CM: I think something unique to menswear is how people are continually looking to the past for inspiration. What do you think about the obsession with history, looking at the student archetype and archival material for contemporary style?
JW: It’s useful and dangerous. It’s always going to be helpful to look at what’s come before. It can be something as simple as finding an attitude that you like and bringing that attitude to what you wear today. If you’re looking to the past to ask questions, be curious, and make things fresh today, that’s awesome — I mean, that’s the Ralph Lauren story. The danger comes when you look towards the past for style and feel like you missed out on something. If you’re watching a movie or looking at an advertisement, you have to remember that those things were intentionally designed to make you feel a certain way. It’s easy to look at a piece of media and then suddenly want something — something that will supposedly make you more authentic or recreate a look you love — while not thinking about the emotions intentionally stirred.
CM: Many of the images you find in yearbooks look like they could have been taken a few years ago at some small liberal arts college. Especially when you get into the late 1960s to mid-’70s. It feels like these images are still really relevant today.
JW: I often have that experience, where I’ll come across a photo and feel like it could have been taken yesterday. Some of the outfits are timeless; some are clearly pegged to a period. There are also things in-between. During the 1960s, there were some schools in New Hampshire where many students unexpectedly wore classic cowboy boots. They wore them in postmodern ways, not unlike today, where people play around with conventional rules. And you see this again in the late 1960s and early ’70s, where people felt the power structures weren’t working for them, so they dressed in counter-cultural ways.
CM: I’m glad you brought that up, as it feels like we’ve been circling this idea of postmodernism in dress. So much of what we’re talking about is our ability to dip in and out of this style at will, and separate dress from its associated values or lifestyle. Do you think “Ivy” or “trad” are thoroughly postmodern at this point?
JW: If you dress “Ivy” or “trad” in 2021, it’s postmodern to some degree because you’re making a conscious decision. Take Tucker Carlson, for instance. Some say his style is natural to him because he went to St. George’s boarding school and later Trinity College. But if you look at the other people in his cohort, they don’t dress like that. Yes, he may have had to follow a dress code while at a boarding school. And yes, he may have grown up in a family that emphasized the importance of wearing certain things. But he also had the same choice as people in his cohort to not buy shirts from Mercer or sport coats from J. Press. But he didn’t; he chose this because it’s a conscious thing to represent something about yourself.

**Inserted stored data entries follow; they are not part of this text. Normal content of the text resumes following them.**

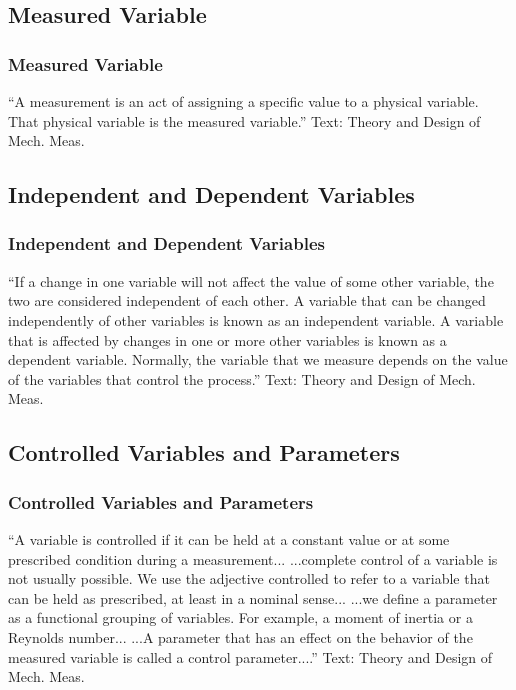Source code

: \documentclass[fleqn]{beamer} %
\newcommand{\sectionIIsubsectionItitle}{Measured Variable}
\newcommand{\sectionIIsubsectionIItitle}{Independent and Dependent Variables}
\newcommand{\sectionIIsubsectionIIItitle}{Controlled Variables and Parameters}
\begin{document}
		\subsection{\sectionIIsubsectionItitle}\label{sectionIIsubsectionI}

			\begin{frame}[label=sectionIIsubsectionI]
				\frametitle{\sectionIIsubsectionItitle}

				\large{``A {\BL measurement} is an act of assigning a specific value to a physical variable. That physical variable
				is the {\GR measured variable}.''} \vspc
				{\tiny Text: Theory and Design of Mech. Meas.}

			\end{frame}

		\subsection{\sectionIIsubsectionIItitle}\label{sectionIIsubsectionII}

			\begin{frame}
				\frametitle{\sectionIIsubsectionIItitle}

				{``If a change in one variable will not affect the value of some other variable, the
				two are considered independent of each other. A variable that can be changed independently of other
				variables is known as an {\PR independent variable}. A variable that is affected by changes in one or more
				other variables is known as a {\BR dependent variable}. Normally, the variable that we measure depends on
				the value of the variables that control the process.''} \vspc
				{\tiny Text: Theory and Design of Mech. Meas.}

			\end{frame}

		\subsection{\sectionIIsubsectionIIItitle}\label{sectionIIsubsectionIII}

			\begin{frame}
				\frametitle{\sectionIIsubsectionIIItitle}

				{``A variable is {\BL controlled} if it can be held at a constant value
				or at some prescribed condition during a measurement... ...complete control of a variable is not usually
				possible. We use the adjective {\BL controlled} to refer to a variable that can be held as prescribed, at
				least in a nominal sense... \vspc
				...we define a {\GR parameter} as a functional grouping of variables. For example, a moment of inertia or a Reynolds number... ...A {\GR parameter} that has an effect on the behavior of the measured variable is called a control parameter....''} \vspc
				{\tiny Text: Theory and Design of Mech. Meas.}

			\end{frame}
\end{document}

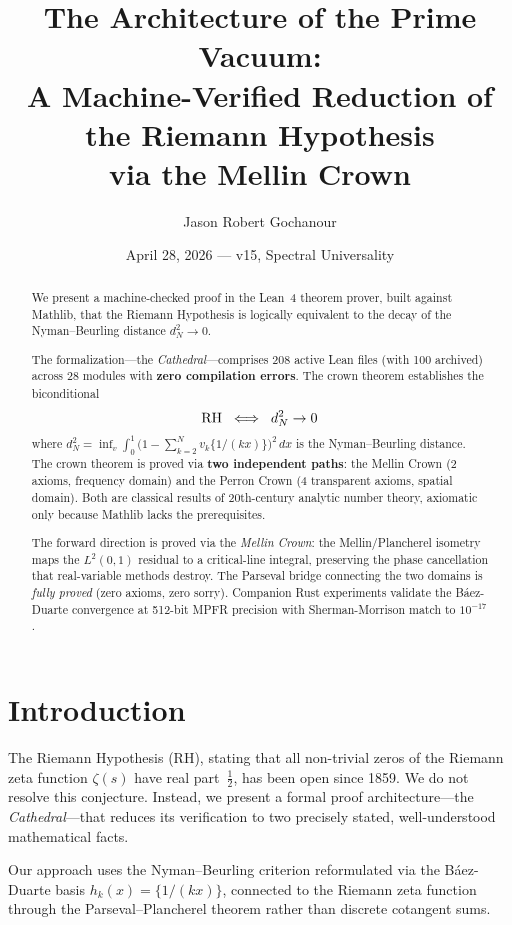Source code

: \documentclass[11pt,a4paper]{article}
\title{%
  The Architecture of the Prime Vacuum:\\
  A Machine-Verified Reduction of the Riemann Hypothesis\\
  via the Mellin Crown%
}
\author{
  Jason Robert Gochanour
}
\date{April 28, 2026 --- v15, Spectral Universality}
\begin{document}
\maketitle

\begin{abstract}
We present a machine-checked proof in the Lean~4 theorem prover, built against
Mathlib, that the Riemann Hypothesis is logically equivalent to the decay of
the Nyman--Beurling distance $d_N^2 \to 0$.

The formalization---the \emph{Cathedral}---comprises 208 active Lean files
(with 100 archived) across 28 modules with
\textbf{zero compilation errors}. The crown theorem
 establishes the biconditional
\[
  \RH \;\iff\; d_N^2 \to 0
\]
where $d_N^2 = \inf_{v} \int_0^1 \bigl(1 - \sum_{k=2}^{N} v_k \{1/(kx)\}\bigr)^2\,dx$
is the Nyman--Beurling distance. The crown theorem is proved via
\textbf{two independent paths}: the Mellin Crown (2 axioms, frequency domain)
and the Perron Crown (4 transparent axioms, spatial domain). Both are
classical results of 20th-century analytic number theory, axiomatic only
because Mathlib lacks the prerequisites.

The forward direction is proved via the \emph{Mellin Crown}: the
Mellin/Plancherel isometry maps the $L^2(0,1)$ residual to a critical-line
integral, preserving the phase cancellation that real-variable methods destroy.
The Parseval bridge connecting the two domains is \emph{fully proved}
(zero axioms, zero sorry). Companion Rust experiments validate the
B\'aez-Duarte convergence at 512-bit MPFR precision with Sherman-Morrison
match to $10^{-17}$.
\end{abstract}

\section{Introduction}

The Riemann Hypothesis (RH), stating that all non-trivial zeros of the
Riemann zeta function $\zeta(s)$ have real part~$\frac{1}{2}$, has been
open since 1859. We do not resolve this conjecture. Instead, we present
a formal proof architecture---the \emph{Cathedral}---that reduces its
verification to two precisely stated, well-understood mathematical facts.

Our approach uses the Nyman--Beurling criterion \cite{nyman1950,beurling1955}
reformulated via the B\'aez-Duarte basis \cite{baezduarte2003}
$h_k(x) = \{1/(kx)\}$, connected to the Riemann zeta function through the
Parseval--Plancherel theorem rather than discrete cotangent sums.
\end{document}
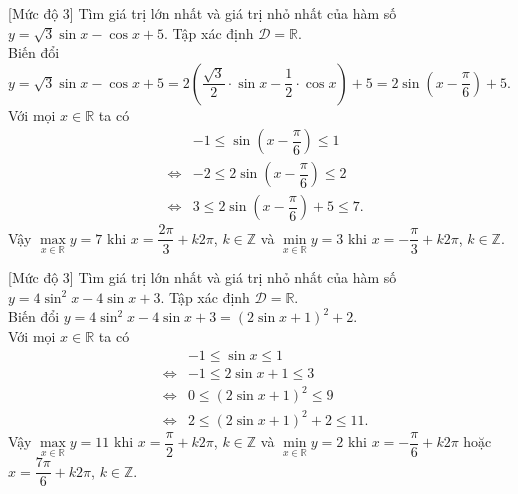 \begin{bt}%
	[Mức độ 3]
	Tìm giá trị lớn nhất và giá trị nhỏ nhất của hàm số $y=\sqrt{3} \sin x-\cos x+5$.
	\loigiai
	{
		Tập xác định $\mathscr{D}=\mathbb{R}$.\\
		Biến đổi $y=\sqrt{3} \sin x-\cos x+5=2\left(\dfrac{\sqrt{3}}{2}\cdot\sin x-\dfrac{1}{2}\cdot\cos x\right)+5=2\sin\left(x-\dfrac{\pi}{6}\right)+5$.\\
		Với mọi $x\in \mathbb{R}$ ta có
		\allowdisplaybreaks
		\begin{eqnarray*}
			& & -1\leq \sin\left(x-\dfrac{\pi}{6}\right)\leq 1\\
			&\Leftrightarrow& -2\leq 2\sin\left(x-\dfrac{\pi}{6}\right)\leq 2\\
			&\Leftrightarrow&3\leq  2\sin\left(x-\dfrac{\pi}{6}\right)+5\leq 7.
		\end{eqnarray*}
		Vậy $\max\limits_{x \in \mathbb{R}} y=7$ khi $x=\dfrac{2\pi}{3}+k2\pi$, $k\in \mathbb{Z}$ và $\min\limits_{x \in \mathbb{R}} y=3$ khi $x=-\dfrac{\pi}{3}+k2\pi$, $k\in \mathbb{Z}$.
	}
\end{bt}

\begin{bt}%
	[Mức độ 3]
	Tìm giá trị lớn nhất và giá trị nhỏ nhất của hàm số  $y=4 \sin^2 x-4 \sin x+3$.
	\loigiai
	{
		Tập xác định $\mathscr{D}=\mathbb{R}$.\\
		Biến đổi $y=4 \sin^2 x-4 \sin x+3=\left(2\sin x+1\right)^2+2$.\\
		Với mọi $x\in \mathbb{R}$ ta có
		\allowdisplaybreaks
		\begin{eqnarray*}
			& & -1\leq \sin x\leq 1\\
			&\Leftrightarrow& -1\leq 2\sin x+1\leq 3\\
			&\Leftrightarrow&0\leq \left( 2\sin x+1\right)^2\leq 9\\
			&\Leftrightarrow&2\leq \left( 2\sin x+1\right)^2+2\leq 11.
		\end{eqnarray*}
		Vậy $\max\limits_{x \in \mathbb{R}} y=11$ khi $x=\dfrac{\pi}{2}+k2\pi$, $k\in \mathbb{Z}$ và $\min\limits_{x \in \mathbb{R}} y=2$ khi $x=-\dfrac{\pi}{6}+k2\pi$ hoặc $x=\dfrac{7\pi}{6}+k2\pi$, $k\in \mathbb{Z}$.
	}
\end{bt}

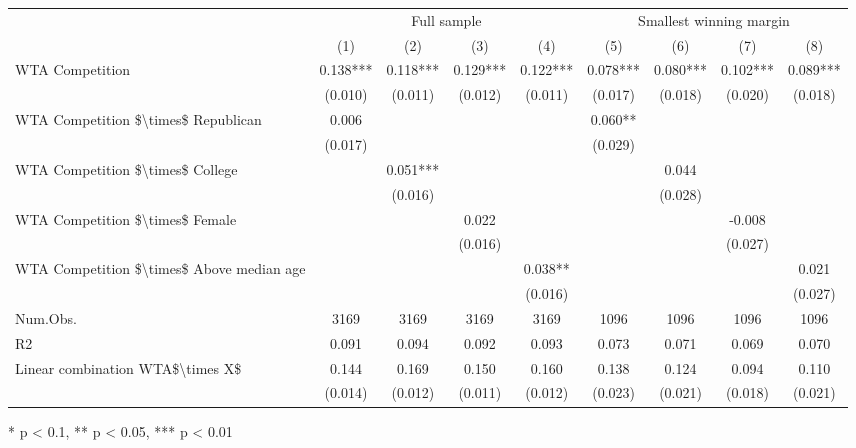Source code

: \begin{table}[t]
\fontsize{12.0pt}{14.4pt}\selectfont
\begin{tabular*}{\linewidth}{@{\extracolsep{\fill}}lcccccccc}
\toprule
 & \multicolumn{4}{c}{Full sample} & \multicolumn{4}{c}{Smallest winning margin} \\ 
\cmidrule(lr){2-5} \cmidrule(lr){6-9}
  & (1) & (2) & (3) & (4) & (5) & (6) & (7) & (8) \\ 
\midrule\addlinespace[2.5pt]
WTA Competition & 0.138*** & 0.118*** & 0.129*** & 0.122*** & 0.078*** & 0.080*** & 0.102*** & 0.089*** \\ 
 & (0.010) & (0.011) & (0.012) & (0.011) & (0.017) & (0.018) & (0.020) & (0.018) \\ 
WTA Competition \$\textbackslash{}times\$ Republican & 0.006 &  &  &  & 0.060** &  &  &  \\ 
 & (0.017) &  &  &  & (0.029) &  &  &  \\ 
WTA Competition \$\textbackslash{}times\$ College &  & 0.051*** &  &  &  & 0.044 &  &  \\ 
 &  & (0.016) &  &  &  & (0.028) &  &  \\ 
WTA Competition \$\textbackslash{}times\$ Female &  &  & 0.022 &  &  &  & -0.008 &  \\ 
 &  &  & (0.016) &  &  &  & (0.027) &  \\ 
WTA Competition \$\textbackslash{}times\$ Above median age &  &  &  & 0.038** &  &  &  & 0.021 \\ 
{} & {} & {} & {} & {(0.016)} & {} & {} & {} & {(0.027)} \\ 
Num.Obs. & 3169 & 3169 & 3169 & 3169 & 1096 & 1096 & 1096 & 1096 \\ 
R2 & 0.091 & 0.094 & 0.092 & 0.093 & 0.073 & 0.071 & 0.069 & 0.070 \\ 
Linear combination WTA\$\textbackslash{}times X\$ & 0.144 & 0.169 & 0.150 & 0.160 & 0.138 & 0.124 & 0.094 & 0.110 \\ 
 & (0.014) & (0.012) & (0.011) & (0.012) & (0.023) & (0.021) & (0.018) & (0.021) \\ 
\bottomrule
\end{tabular*}
\begin{minipage}{\linewidth}
* p < 0.1, ** p < 0.05, *** p < 0.01\\
\end{minipage}
\end{table}

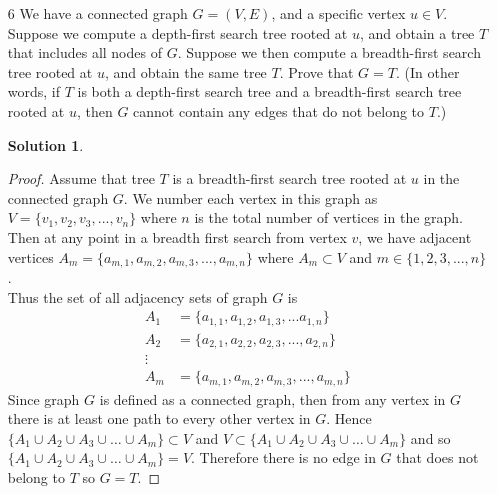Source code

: \documentclass[12pt]{article}
\theoremstyle{definition}
\newtheorem*{solution}{Solution} %
\theoremstyle{plain}
\begin{document}
\begin{enumerate}
\item[6] We have a connected graph $G=(V,E)$, and a specific vertex $u\in V$. Suppose we compute a depth-first search tree rooted at $u$, and obtain a tree $T$ that includes all nodes of $G$. Suppose we then compute a breadth-first search tree rooted at $u$, and obtain the same tree $T$. Prove that $G=T$. (In other words, if $T$ is both a depth-first search tree and a breadth-first search tree rooted at $u$, then $G$ cannot contain any edges that do not belong to $T$.)
\begin{solution}
\begin{proof}
Assume that tree $T$ is a breadth-first search tree rooted at $u$ in the connected graph $G$. We number each vertex in this graph as $V=\{v_1, v_2, v_3,...,v_n\}$ where $n$ is the total number of vertices in the graph. Then at any point in a breadth first search from vertex $v$, we have adjacent vertices $A_m=\{a_{m,1},a_{m,2},a_{m,3},...,a_{m,n}\}$ where $A_m\subset V$ and $m\in \{1,2,3,...,n\}$.\\
Thus the set of all adjacency sets of graph $G$ is
\begin{align*}
A_1 &= \{a_{1,1}, a_{1,2}, a_{1,3}, ... a_{1,n}\}\\
A_2 &= \{a_{2,1},a_{2,2},a_{2,3},...,a_{2,n}\}\\
\vdots\\
A_m &= \{a_{m,1},a_{m,2},a_{m,3},...,a_{m,n}\}
\end{align*}
Since graph $G$ is defined as a connected graph, then from any vertex in $G$ there is at least one path to every other vertex in $G$. Hence $\{A_1 \cup A_2 \cup A_3 \cup \dots \cup A_m\}  \subset V$ and $V \subset \{A_1 \cup A_2 \cup A_3 \cup \dots \cup A_m\}$ and so $\{A_1 \cup A_2 \cup A_3 \cup \dots \cup A_m\} = V$.
Therefore there is no edge in $G$ that does not belong to $T$ so $G = T$.
\end{proof}
\end{solution}


\end{enumerate}
\end{document}
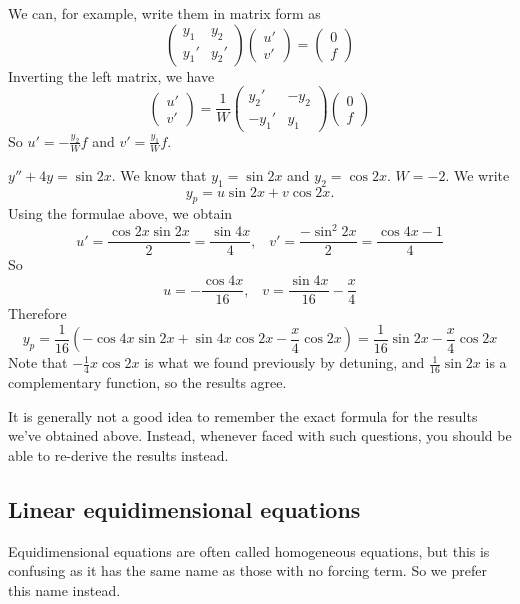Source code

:\documentclass[a4paper]{article}
\begin{document}
We can, for example, write them in matrix form as
\[
  \begin{pmatrix}
    y_1 & y_2\\
    y_1' & y_2'
  \end{pmatrix}
  \begin{pmatrix}
    u'\\
    v'
  \end{pmatrix}
  =
  \begin{pmatrix}
    0\\
    f
  \end{pmatrix}
\]
Inverting the left matrix, we have
\[
  \begin{pmatrix}
    u'\\
    v'
  \end{pmatrix} = \frac{1}{W}
  \begin{pmatrix}
    y_2' & -y_2\\
    -y_1' & y_1
  \end{pmatrix}
  \begin{pmatrix}
    0\\f
  \end{pmatrix}
\]
So $u' = -\frac{y_2}{W}f$ and $v' = \frac{y_1}{W}f$.

\begin{eg}
  $y'' + 4y = \sin 2x$. We know that $y_1 = \sin 2x$ and $y_2 = \cos 2x$. $W = -2$. We write
  \[
    y_p = u\sin 2x + v\cos 2x.
  \]
  Using the formulae above, we obtain
  \[
    u' = \frac{\cos 2x\sin 2x}{2} = \frac{\sin 4x}{4},\;\;\; v' = \frac{-\sin^2 2x}{2} = \frac{\cos 4x - 1}{4}
  \]
  So
  \[
    u = -\frac{\cos 4x}{16}, \;\;\; v = \frac{\sin 4x}{16} - \frac{x}{4}
  \]
  Therefore
  \[
    y_p = \frac{1}{16}(-\cos 4x\sin 2x + \sin 4x\cos 2x - \frac{x}{4}\cos 2x) = \frac{1}{16}\sin 2x - \frac{x}{4}\cos 2x
  \]
  Note that $-\frac{1}{4}x\cos 2x$ is what we found previously by detuning, and $\frac{1}{16}\sin 2x$ is a complementary function, so the results agree.
\end{eg}

It is generally not a good idea to remember the exact formula for the results we've obtained above. Instead, whenever faced with such questions, you should be able to re-derive the results instead.

\subsection{Linear equidimensional equations}
Equidimensional equations are often called homogeneous equations, but this is confusing as it has the same name as those with no forcing term. So we prefer this name instead.
\end{document}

As much as I would like to divorce clothes from values, it’s invariable that people will read things into your clothing choices. This is true if you wear sack suits or cowboy boots. I think the postmodern fluidity comes through context. Our clothing signals are complicated. We each bring something different to those choices — our personality, awareness, and backgrounds — which can change the meaning of even just one item, nevermind the combination of those items in an outfit. That’s what makes “Ivy” style so interesting.